>>>
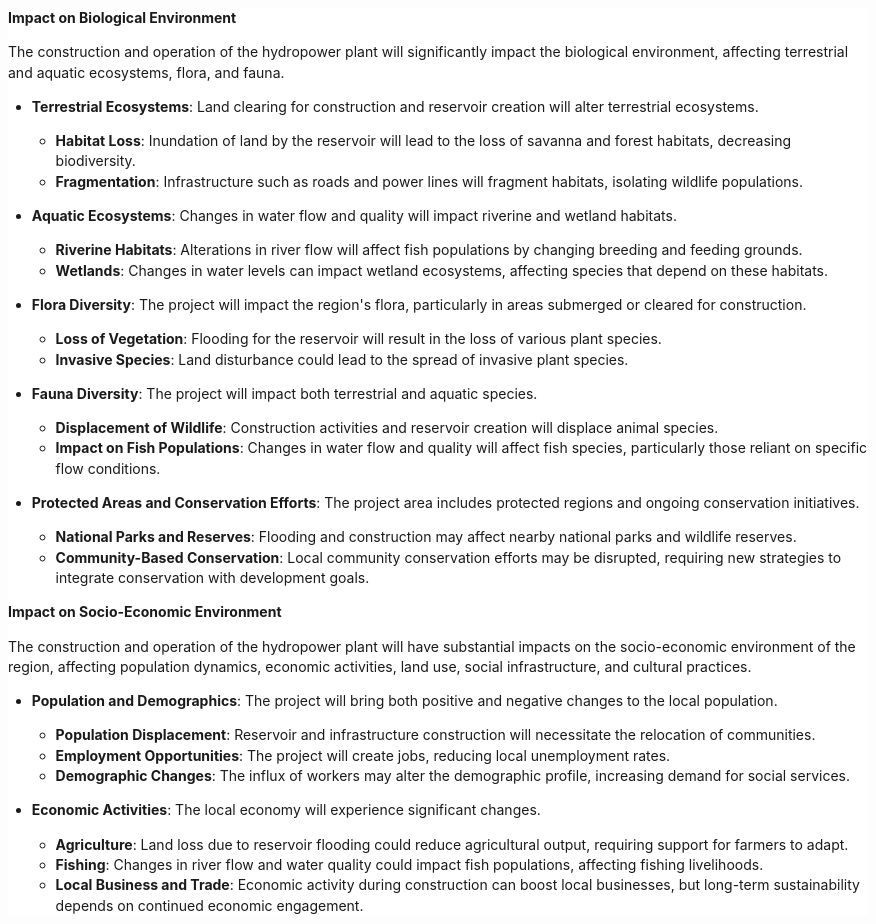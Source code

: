 **Impact on Biological Environment**

The construction and operation of the hydropower plant will significantly impact the biological environment, affecting terrestrial and aquatic ecosystems, flora, and fauna.

- **Terrestrial Ecosystems**: Land clearing for construction and reservoir creation will alter terrestrial ecosystems.
  - **Habitat Loss**: Inundation of land by the reservoir will lead to the loss of savanna and forest habitats, decreasing biodiversity.
  - **Fragmentation**: Infrastructure such as roads and power lines will fragment habitats, isolating wildlife populations.

- **Aquatic Ecosystems**: Changes in water flow and quality will impact riverine and wetland habitats.
  - **Riverine Habitats**: Alterations in river flow will affect fish populations by changing breeding and feeding grounds.
  - **Wetlands**: Changes in water levels can impact wetland ecosystems, affecting species that depend on these habitats.

- **Flora Diversity**: The project will impact the region's flora, particularly in areas submerged or cleared for construction.
  - **Loss of Vegetation**: Flooding for the reservoir will result in the loss of various plant species.
  - **Invasive Species**: Land disturbance could lead to the spread of invasive plant species.

- **Fauna Diversity**: The project will impact both terrestrial and aquatic species.
  - **Displacement of Wildlife**: Construction activities and reservoir creation will displace animal species.
  - **Impact on Fish Populations**: Changes in water flow and quality will affect fish species, particularly those reliant on specific flow conditions.

- **Protected Areas and Conservation Efforts**: The project area includes protected regions and ongoing conservation initiatives.
  - **National Parks and Reserves**: Flooding and construction may affect nearby national parks and wildlife reserves.
  - **Community-Based Conservation**: Local community conservation efforts may be disrupted, requiring new strategies to integrate conservation with development goals.

**Impact on Socio-Economic Environment**

The construction and operation of the hydropower plant will have substantial impacts on the socio-economic environment of the region, affecting population dynamics, economic activities, land use, social infrastructure, and cultural practices.

- **Population and Demographics**: The project will bring both positive and negative changes to the local population.
  - **Population Displacement**: Reservoir and infrastructure construction will necessitate the relocation of communities.
  - **Employment Opportunities**: The project will create jobs, reducing local unemployment rates.
  - **Demographic Changes**: The influx of workers may alter the demographic profile, increasing demand for social services.

- **Economic Activities**: The local economy will experience significant changes.
  - **Agriculture**: Land loss due to reservoir flooding could reduce agricultural output, requiring support for farmers to adapt.
  - **Fishing**: Changes in river flow and water quality could impact fish populations, affecting fishing livelihoods.
  - **Local Business and Trade**: Economic activity during construction can boost local businesses, but long-term sustainability depends on continued economic engagement.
<<<
Could you reproduce the entries verbatim, leaving out all pictures?

Source code

: **Impact on Biological Environment**

The construction and operation of the hydropower plant will significantly impact the biological environment, affecting terrestrial and aquatic ecosystems, flora, and fauna.

- **Terrestrial Ecosystems**: Land clearing for construction and reservoir creation will alter terrestrial ecosystems.
  - **Habitat Loss**: Inundation of land by the reservoir will lead to the loss of savanna and forest habitats, decreasing biodiversity.
  - **Fragmentation**: Infrastructure such as roads and power lines will fragment habitats, isolating wildlife populations.

- **Aquatic Ecosystems**: Changes in water flow and quality will impact riverine and wetland habitats.
  - **Riverine Habitats**: Alterations in river flow will affect fish populations by changing breeding and feeding grounds.
  - **Wetlands**: Changes in water levels can impact wetland ecosystems, affecting species that depend on these habitats.

- **Flora Diversity**: The project will impact the region's flora, particularly in areas submerged or cleared for construction.
  - **Loss of Vegetation**: Flooding for the reservoir will result in the loss of various plant species.
  - **Invasive Species**: Land disturbance could lead to the spread of invasive plant species.

- **Fauna Diversity**: The project will impact both terrestrial and aquatic species.
  - **Displacement of Wildlife**: Construction activities and reservoir creation will displace animal species.
  - **Impact on Fish Populations**: Changes in water flow and quality will affect fish species, particularly those reliant on specific flow conditions.

- **Protected Areas and Conservation Efforts**: The project area includes protected regions and ongoing conservation initiatives.
  - **National Parks and Reserves**: Flooding and construction may affect nearby national parks and wildlife reserves.
  - **Community-Based Conservation**: Local community conservation efforts may be disrupted, requiring new strategies to integrate conservation with development goals.

**Impact on Socio-Economic Environment**

The construction and operation of the hydropower plant will have substantial impacts on the socio-economic environment of the region, affecting population dynamics, economic activities, land use, social infrastructure, and cultural practices.

- **Population and Demographics**: The project will bring both positive and negative changes to the local population.
  - **Population Displacement**: Reservoir and infrastructure construction will necessitate the relocation of communities.
  - **Employment Opportunities**: The project will create jobs, reducing local unemployment rates.
  - **Demographic Changes**: The influx of workers may alter the demographic profile, increasing demand for social services.

- **Economic Activities**: The local economy will experience significant changes.
  - **Agriculture**: Land loss due to reservoir flooding could reduce agricultural output, requiring support for farmers to adapt.
  - **Fishing**: Changes in river flow and water quality could impact fish populations, affecting fishing livelihoods.
  - **Local Business and Trade**: Economic activity during construction can boost local businesses, but long-term sustainability depends on continued economic engagement.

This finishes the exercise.